Mark Zandi, chief economist of Moody’s Analytics, tells Fortune that spiking mortgage rates should cause year-over-year home price growth—which is up 19.8% over the past 12 months—to slow to zero by this time next year. If it comes to fruition, it would mark the slowest home price growth rate since April 2011 to April 2012.
That said, Zandi expects some of the nation’s most overpriced regional housing markets to overheat and see price drops between 5% to 10% over the coming year.
When asked which markets could see a home price correction over the coming year, Zandi listed Charlotte and Phoenix. But those aren’t the only markets that have seen home prices become detached from economic fundamentals. An analysis provided by Moody’s Analytics to Fortune finds 96% of regional housing markets are overvalued, and 27% of markets are overvalued by more than 30%. Meanwhile, a separate analysis by the Real Estate Initiative at Florida Atlantic University finds every single one of America’s 100 largest housing markets are overvalued, including 44% of markets that are overvalued by more than 30%.
Not everyone agrees with Zandi that home price growth is about to flatline. Over the coming 12 months, CoreLogic predicts U.S. home prices are set to rise another 5.9%. Meanwhile, the Mortgage Bankers Association forecasts that U.S. home prices will rise 5.2% over the coming 12 months. While those outlooks aren’t as bearish as Zandi’s prediction, they do all agree that price growth is set to decelerate significantly.
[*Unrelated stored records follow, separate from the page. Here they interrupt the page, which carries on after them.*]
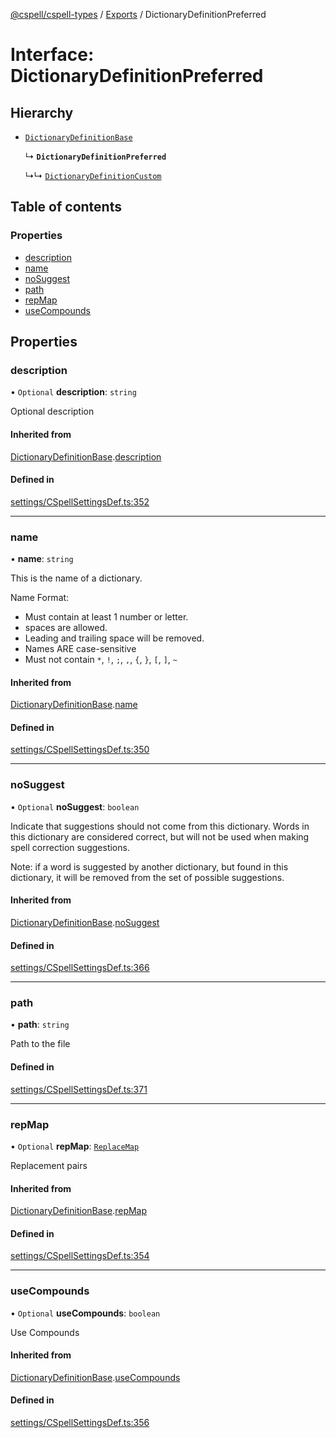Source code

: [@cspell/cspell-types](../README.md) / [Exports](../modules.md) / DictionaryDefinitionPreferred

# Interface: DictionaryDefinitionPreferred

## Hierarchy

- [`DictionaryDefinitionBase`](DictionaryDefinitionBase.md)

  ↳ **`DictionaryDefinitionPreferred`**

  ↳↳ [`DictionaryDefinitionCustom`](DictionaryDefinitionCustom.md)

## Table of contents

### Properties

- [description](DictionaryDefinitionPreferred.md#description)
- [name](DictionaryDefinitionPreferred.md#name)
- [noSuggest](DictionaryDefinitionPreferred.md#nosuggest)
- [path](DictionaryDefinitionPreferred.md#path)
- [repMap](DictionaryDefinitionPreferred.md#repmap)
- [useCompounds](DictionaryDefinitionPreferred.md#usecompounds)

## Properties

### description

• `Optional` **description**: `string`

Optional description

#### Inherited from

[DictionaryDefinitionBase](DictionaryDefinitionBase.md).[description](DictionaryDefinitionBase.md#description)

#### Defined in

[settings/CSpellSettingsDef.ts:352](https://github.com/streetsidesoftware/cspell/blob/2bb6c82a/packages/cspell-types/src/settings/CSpellSettingsDef.ts#L352)

___

### name

• **name**: `string`

This is the name of a dictionary.

Name Format:
- Must contain at least 1 number or letter.
- spaces are allowed.
- Leading and trailing space will be removed.
- Names ARE case-sensitive
- Must not contain `*`, `!`, `;`, `,`, `{`, `}`, `[`, `]`, `~`

#### Inherited from

[DictionaryDefinitionBase](DictionaryDefinitionBase.md).[name](DictionaryDefinitionBase.md#name)

#### Defined in

[settings/CSpellSettingsDef.ts:350](https://github.com/streetsidesoftware/cspell/blob/2bb6c82a/packages/cspell-types/src/settings/CSpellSettingsDef.ts#L350)

___

### noSuggest

• `Optional` **noSuggest**: `boolean`

Indicate that suggestions should not come from this dictionary.
Words in this dictionary are considered correct, but will not be
used when making spell correction suggestions.

Note: if a word is suggested by another dictionary, but found in
this dictionary, it will be removed from the set of
possible suggestions.

#### Inherited from

[DictionaryDefinitionBase](DictionaryDefinitionBase.md).[noSuggest](DictionaryDefinitionBase.md#nosuggest)

#### Defined in

[settings/CSpellSettingsDef.ts:366](https://github.com/streetsidesoftware/cspell/blob/2bb6c82a/packages/cspell-types/src/settings/CSpellSettingsDef.ts#L366)

___

### path

• **path**: `string`

Path to the file

#### Defined in

[settings/CSpellSettingsDef.ts:371](https://github.com/streetsidesoftware/cspell/blob/2bb6c82a/packages/cspell-types/src/settings/CSpellSettingsDef.ts#L371)

___

### repMap

• `Optional` **repMap**: [`ReplaceMap`](../modules.md#replacemap)

Replacement pairs

#### Inherited from

[DictionaryDefinitionBase](DictionaryDefinitionBase.md).[repMap](DictionaryDefinitionBase.md#repmap)

#### Defined in

[settings/CSpellSettingsDef.ts:354](https://github.com/streetsidesoftware/cspell/blob/2bb6c82a/packages/cspell-types/src/settings/CSpellSettingsDef.ts#L354)

___

### useCompounds

• `Optional` **useCompounds**: `boolean`

Use Compounds

#### Inherited from

[DictionaryDefinitionBase](DictionaryDefinitionBase.md).[useCompounds](DictionaryDefinitionBase.md#usecompounds)

#### Defined in

[settings/CSpellSettingsDef.ts:356](https://github.com/streetsidesoftware/cspell/blob/2bb6c82a/packages/cspell-types/src/settings/CSpellSettingsDef.ts#L356)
Simply put: Forecasters think the ongoing housing boom is winding down.
“We are at an inflection point for the housing market,” says Ali Wolf, chief economist at Zonda, a housing market research firm. “There are early signs of some of the fundamentals weakening, such as an increase in homes with price cuts, a rise in cancellations at new-home communities, and more loan officers reporting buyers are starting to stretch.”